Işık, "Sadece beldeler, ilçeler fethetmek değil, oraya adaleti ve medeniyeti götürmek Osmanlı'nın en temel düsturuydu. O düsturun yeşerdiği, geliştiği topraklar Bilecik topraklarıdır. Bilecik sadece kuruluşun ve dirilişin şehri değil, aynı zamanda kurtuluşun da önemli merkezlerinden biri" diye konuştu.
Bilecik'in aslında önemli bir sanayi, tarih ve kültür kenti olduğunu anlatan Işık, bu kadar özelliği bulunan bir kentin geleceğinin daha da aydınlık olması için her türlü katkıyı vereceklerini bildirdi.

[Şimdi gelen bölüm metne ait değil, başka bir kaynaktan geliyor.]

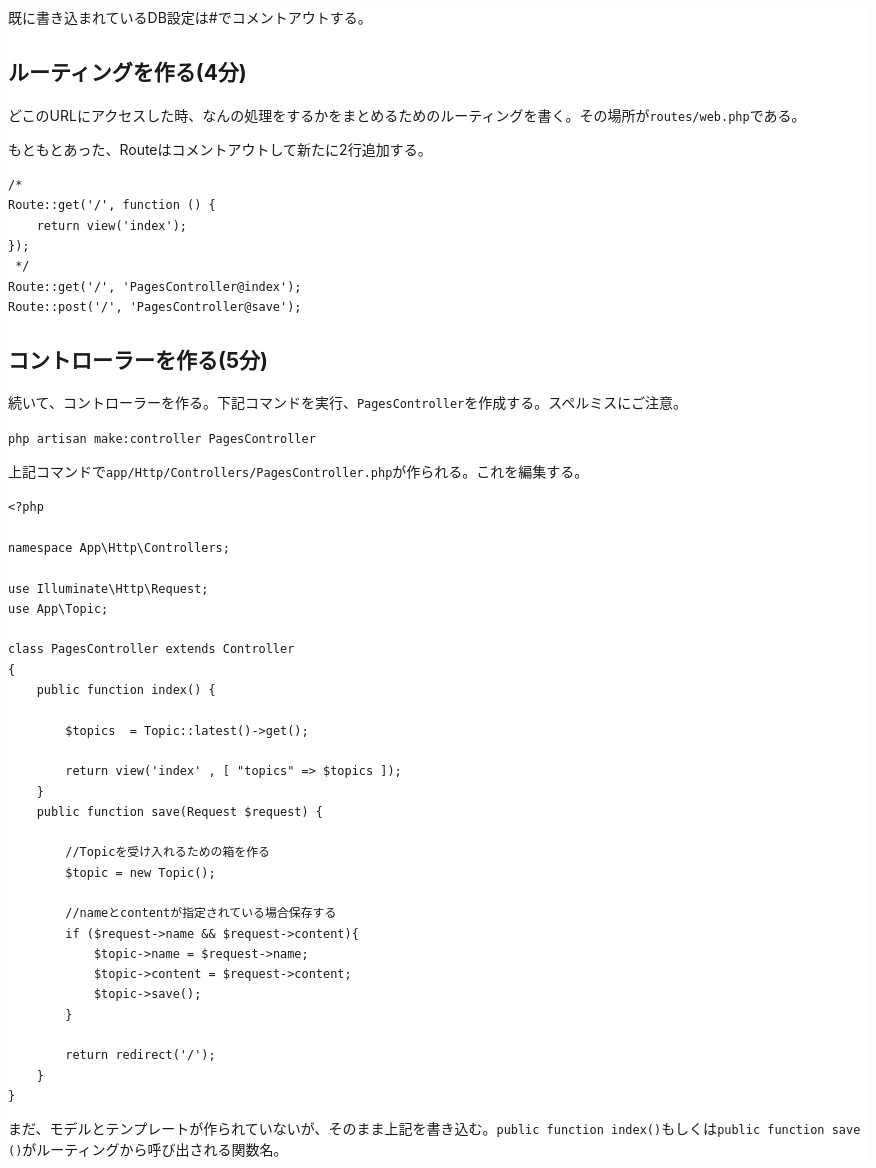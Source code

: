 既に書き込まれているDB設定は#でコメントアウトする。

## ルーティングを作る(4分)

どこのURLにアクセスした時、なんの処理をするかをまとめるためのルーティングを書く。その場所が`routes/web.php`である。

もともとあった、Routeはコメントアウトして新たに2行追加する。

    /*
    Route::get('/', function () {
        return view('index');
    });
     */
    Route::get('/', 'PagesController@index');
    Route::post('/', 'PagesController@save');

## コントローラーを作る(5分)

続いて、コントローラーを作る。下記コマンドを実行、`PagesController`を作成する。スペルミスにご注意。

    php artisan make:controller PagesController

上記コマンドで`app/Http/Controllers/PagesController.php`が作られる。これを編集する。

    <?php
    
    namespace App\Http\Controllers;
    
    use Illuminate\Http\Request;
    use App\Topic;
    
    class PagesController extends Controller
    {
        public function index() {
    
            $topics  = Topic::latest()->get();
    
            return view('index' , [ "topics" => $topics ]); 
        }   
        public function save(Request $request) {
    
            //Topicを受け入れるための箱を作る
            $topic = new Topic();
    
            //nameとcontentが指定されている場合保存する
            if ($request->name && $request->content){
                $topic->name = $request->name;
                $topic->content = $request->content;
                $topic->save();
            }

            return redirect('/');
        }   
    }
    
まだ、モデルとテンプレートが作られていないが、そのまま上記を書き込む。`public function index()`もしくは`public function save()`がルーティングから呼び出される関数名。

'ALMANYA İLE TAKIŞMAYALIM GİBİ BİR ANLAYIŞIN DEVAM ETTİĞİNİ SANIYORLAR'
Bir gazetecinin, "Türkiye'ye karşı tavır alan Almanya'nın tutumunu nasıl değerlendiriyorsunuz? Bunun orada yaşayan çifte vatandaş durumundaki Türklerin seçimdeki tercihlerine bir etkisi olur mu?" sorusu üzerine Işık, "Maalesef Almanya özelinde, genelde de batı devletlerinde Türkiye'deki değişimi okuyamamak gibi bir problem var" dedi.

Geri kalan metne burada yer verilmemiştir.